§ TASK
Please copy, exactly as they appear below, the lines from the one containing "less bytes, so" through the one containing "Pixels can be used to create".

_ _ _ _

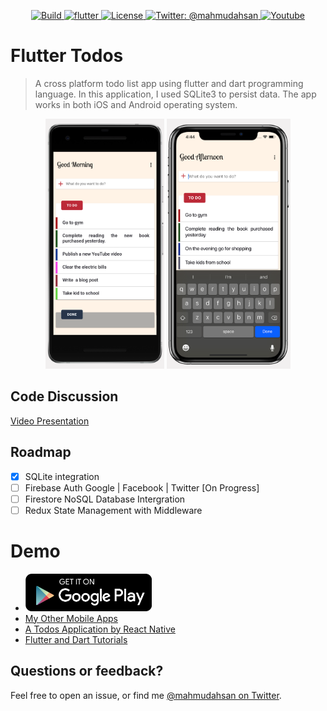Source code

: <p align="center">
    <a href="/">
        <img src="https://img.shields.io/badge/build-passing-brightgreen.svg" alt="Build" />
    </a>
    <a href="http://flutter.dev">
        <img src="https://img.shields.io/badge/flutter-1.07-blue.svg" alt="flutter" />
    </a>
    <a href="https://github.com/mahmudahsan/flutter_todos/blob/master/LICENSE">
        <img src="https://img.shields.io/badge/license-MIT-blue.svg" alt="License" />
    </a>
    <a href="https://twitter.com/mahmudahsan">
        <img src="https://img.shields.io/badge/contact%40-mahmudahsan-red.svg" alt="Twitter: @mahmudahsan" />
    </a>
    <a href="https://www.youtube.com/channel/UCtHlgyUw0wLE5Ous9swfFlg">
        <img src="https://img.shields.io/badge/my-youtube channel-red.svg" alt="Youtube" />
    </a>
</p>

# Flutter Todos

> A cross platform todo list app using flutter and dart programming language. In this application, I used SQLite3 to persist data. The app works in both iOS and Android operating system. 

<p align="center">
    <img src="resources/android.png" alt="android" height="400" />
    <img src="resources/ios.png" alt="App" height="400" />
    <br />
</p>

## Code Discussion
[Video Presentation](https://www.youtube.com/watch?v=OQG3MxenJsM)

## Roadmap
- [x] SQLite integration
- [ ] Firebase Auth Google | Facebook | Twitter [On Progress]
- [ ] Firestore NoSQL Database Intergration
- [ ] Redux State Management with Middleware

# Demo
- [<img src="resources/DL_google.png" alt="Google Play" height="60" />](https://play.google.com/store/apps/details?id=net.ithinkdiff.whattodo)
- [My Other Mobile Apps](https://ithinkdiff.net)
- [A Todos Application by React Native](https://github.com/mahmudahsan/todos-react-reactnative)
-  [Flutter and Dart Tutorials](https://www.youtube.com/playlist?list=PLlMOodDAsO4xrTgVEkKXfVf7sSVEsmWKQ)


## Questions or feedback?

Feel free to open an issue, or find me [@mahmudahsan on Twitter](https://twitter.com/mahmudahsan).
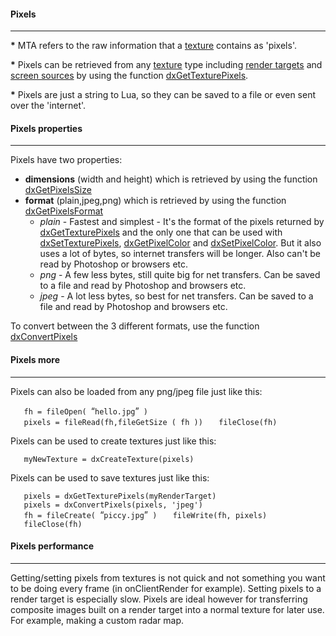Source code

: #### Pixels

------------------------------------------------------------------------

**\*** MTA refers to the raw information that a [texture](/docs/texture.md "wikilink") contains as 'pixels'.

**\*** Pixels can be retrieved from any [texture](/docs/texture.md "wikilink") type including [render targets](/dxCreateRenderTarget.md "wikilink") and [screen sources](/dxCreateScreenSource.md "wikilink") by using the function [dxGetTexturePixels](/dxGetTexturePixels.md "wikilink").

**\*** Pixels are just a string to Lua, so they can be saved to a file or even sent over the 'internet'.

#### Pixels properties

------------------------------------------------------------------------

Pixels have two properties:

-   **dimensions** (width and height) which is retrieved by using the function [dxGetPixelsSize](/docs/dxgetpixelssize.md "wikilink")
-   **format** (plain,jpeg,png) which is retrieved by using the function [dxGetPixelsFormat](/docs/dxgetpixelsformat.md "wikilink")
    -   *plain* - Fastest and simplest - It's the format of the pixels returned by [dxGetTexturePixels](/docs/dxgettexturepixels.md "wikilink") and the only one that can be used with [dxSetTexturePixels](/dxSetTexturePixels.md "wikilink"), [dxGetPixelColor](/dxGetPixelColor.md "wikilink") and [dxSetPixelColor](/dxSetPixelColor.md "wikilink"). But it also uses a lot of bytes, so internet transfers will be longer. Also can't be read by Photoshop or browsers etc.
    -   *png* - A few less bytes, still quite big for net transfers. Can be saved to a file and read by Photoshop and browsers etc.
    -   *jpeg* - A lot less bytes, so best for net transfers. Can be saved to a file and read by Photoshop and browsers etc.

To convert between the 3 different formats, use the function [dxConvertPixels](/docs/dxconvertpixels.md "wikilink")

#### Pixels more

------------------------------------------------------------------------

Pixels can also be loaded from any png/jpeg file just like this:

`   fh = fileOpen( `“`hello.jpg`”` )`
`   pixels = fileRead(fh,fileGetSize ( fh ))`
`   fileClose(fh)`

Pixels can be used to create textures just like this:

`   myNewTexture = dxCreateTexture(pixels)`

Pixels can be used to save textures just like this:

`   pixels = dxGetTexturePixels(myRenderTarget)`
`   pixels = dxConvertPixels(pixels, 'jpeg')`
`   fh = fileCreate( `“`piccy.jpg`”` )`
`   fileWrite(fh, pixels)`
`   fileClose(fh)`

#### Pixels performance

------------------------------------------------------------------------

Getting/setting pixels from textures is not quick and not something you want to be doing every frame (in onClientRender for example). Setting pixels to a render target is especially slow. Pixels are ideal however for transferring composite images built on a render target into a normal texture for later use. For example, making a custom radar map.
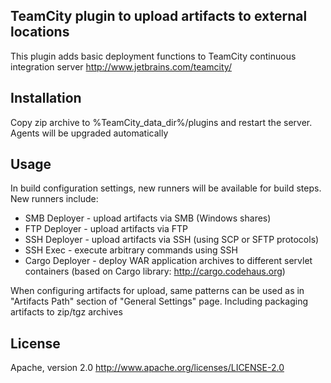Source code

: TeamCity plugin to upload artifacts to external locations
----------------------------

This plugin adds basic deployment functions
to TeamCity continuous integration server
http://www.jetbrains.com/teamcity/

Installation
------------

Copy zip archive to %TeamCity_data_dir%/plugins
and restart the server. Agents will be upgraded automatically

Usage
-----

In build configuration settings, new runners will be available for build steps.
New runners include:
 * SMB Deployer   - upload artifacts via SMB (Windows shares)
 * FTP Deployer   - upload artifacts via FTP
 * SSH Deployer   - upload artifacts via SSH (using SCP or SFTP protocols)
 * SSH Exec       - execute arbitrary commands using SSH
 * Cargo Deployer - deploy WAR application archives to different servlet containers (based on Cargo library: http://cargo.codehaus.org)

 When configuring artifacts for upload, same patterns can be used as in "Artifacts Path" section of "General Settings"
 page. Including packaging artifacts to zip/tgz archives

License
-------

Apache, version 2.0
http://www.apache.org/licenses/LICENSE-2.0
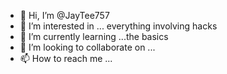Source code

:- 👋 Hi, I’m @JayTee757
- 👀 I’m interested in ... everything involving hacks
- 🌱 I’m currently learning ...the basics
- 💞️ I’m looking to collaborate on ...
- 📫 How to reach me ...

<!---
JayTee757/JayTee757 is a ✨ special ✨ repository because its `README.md` (this file) appears on your GitHub profile.
You can click the Preview link to take a look at your changes.
--->
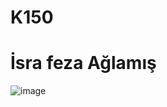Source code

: # K150
# İsra feza Ağlamış
![image](https://user-images.githubusercontent.com/77246450/210461525-16d52393-1e2c-4073-8e43-f629829027fd.png)
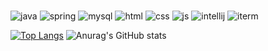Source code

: ### 
![java](https://img.shields.io/badge/Java-ED8B00?style=for-the-badge&logo=openjdk&logoColor=white)
![spring](https://img.shields.io/badge/Spring-6DB33F?style=for-the-badge&logo=spring&logoColor=whit)
![mysql](https://img.shields.io/badge/MySQL-00000F?style=for-the-badge&logo=mysql&logoColor=white)
![html](https://img.shields.io/badge/HTML5-E34F26?style=for-the-badge&logo=html5&logoColor=white)
![css](https://img.shields.io/badge/CSS3-1572B6?style=for-the-badge&logo=css3&logoColor=white)
![js](https://img.shields.io/badge/JavaScript-F7DF1E?style=for-the-badge&logo=JavaScript&logoColor=white)
![intellij](https://img.shields.io/badge/IntelliJ_IDEA-000000.svg?style=for-the-badge&logo=intellij-idea&logoColor=white)
![iterm](	https://img.shields.io/badge/iTerm2-000000?style=for-the-badge&logo=iterm2&logoColor=white)


[![Top Langs](https://github-readme-stats.vercel.app/api/top-langs/?username=kwondh5217)](https://github.com/anuraghazra/github-readme-stats)
![Anurag's GitHub stats](https://github-readme-stats.vercel.app/api?username=kwondh5217&show_icons=true&theme=radical)

<!--
**kwondh5217/kwondh5217** is a ✨ _special_ ✨ repository because its `README.md` (this file) appears on your GitHub profile.

Here are some ideas to get you started:

- 🔭 I’m currently working on ...
- 🌱 I’m currently learning ...
- 👯 I’m looking to collaborate on ...
- 🤔 I’m looking for help with ...
- 💬 Ask me about ...
- 📫 How to reach me: ...
- 😄 Pronouns: ...
- ⚡ Fun fact: ...
-->

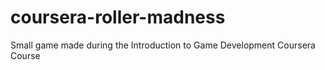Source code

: # coursera-roller-madness
Small game made during the Introduction to Game Development Coursera Course
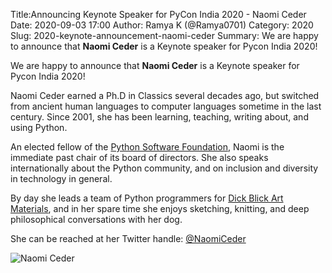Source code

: Title:Announcing Keynote Speaker for PyCon India 2020 - Naomi Ceder
Date: 2020-09-03 17:00
Author: Ramya K (@Ramya0701)
Category: 2020
Slug: 2020-keynote-announcement-naomi-ceder
Summary: We are happy to announce that **Naomi Ceder** is a Keynote speaker for Pycon India 2020!

We are happy to announce that **Naomi Ceder** is a Keynote speaker for Pycon India 2020!

Naomi Ceder earned a Ph.D in Classics several decades ago, but switched from ancient human languages to computer languages sometime in the last century. Since 2001, she has been learning, teaching, writing about, and using Python.

An elected fellow of the [Python Software Foundation](https://www.python.org/psf), Naomi is the immediate past chair of its board of directors. She also speaks internationally about the Python community, and on inclusion and diversity in technology in general.

By day she leads a team of Python programmers for [Dick Blick Art Materials](https://www.dickblick.com/), and in her spare time she enjoys sketching, knitting, and deep philosophical conversations with her dog.

She can be reached at her Twitter handle: [@NaomiCeder](https://twitter.com/naomiceder)

![Naomi Ceder]({static}/images/NaomiCeder_speaker.jpg)
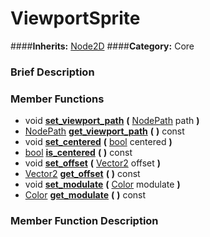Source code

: #  ViewportSprite  
####**Inherits:** [Node2D](class_node2d)
####**Category:** Core

###  Brief Description  


###  Member Functions 
  * void  **[set&#95;viewport&#95;path](#set_viewport_path)**  **(** [NodePath](class_nodepath) path  **)**
  * [NodePath](class_nodepath)  **[get&#95;viewport&#95;path](#get_viewport_path)**  **(** **)** const
  * void  **[set&#95;centered](#set_centered)**  **(** [bool](class_bool) centered  **)**
  * [bool](class_bool)  **[is&#95;centered](#is_centered)**  **(** **)** const
  * void  **[set&#95;offset](#set_offset)**  **(** [Vector2](class_vector2) offset  **)**
  * [Vector2](class_vector2)  **[get&#95;offset](#get_offset)**  **(** **)** const
  * void  **[set&#95;modulate](#set_modulate)**  **(** [Color](class_color) modulate  **)**
  * [Color](class_color)  **[get&#95;modulate](#get_modulate)**  **(** **)** const

###  Member Function Description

_ _ _ _

§ RESULT OF THIS TASK
    -   *jpeg* - A lot less bytes, so best for net transfers. Can be saved to a file and read by Photoshop and browsers etc.

To convert between the 3 different formats, use the function [dxConvertPixels](/docs/dxconvertpixels.md "wikilink")

#### Pixels more

------------------------------------------------------------------------

Pixels can also be loaded from any png/jpeg file just like this:

`   fh = fileOpen( `“`hello.jpg`”` )`
`   pixels = fileRead(fh,fileGetSize ( fh ))`
`   fileClose(fh)`

Pixels can be used to create textures just like this:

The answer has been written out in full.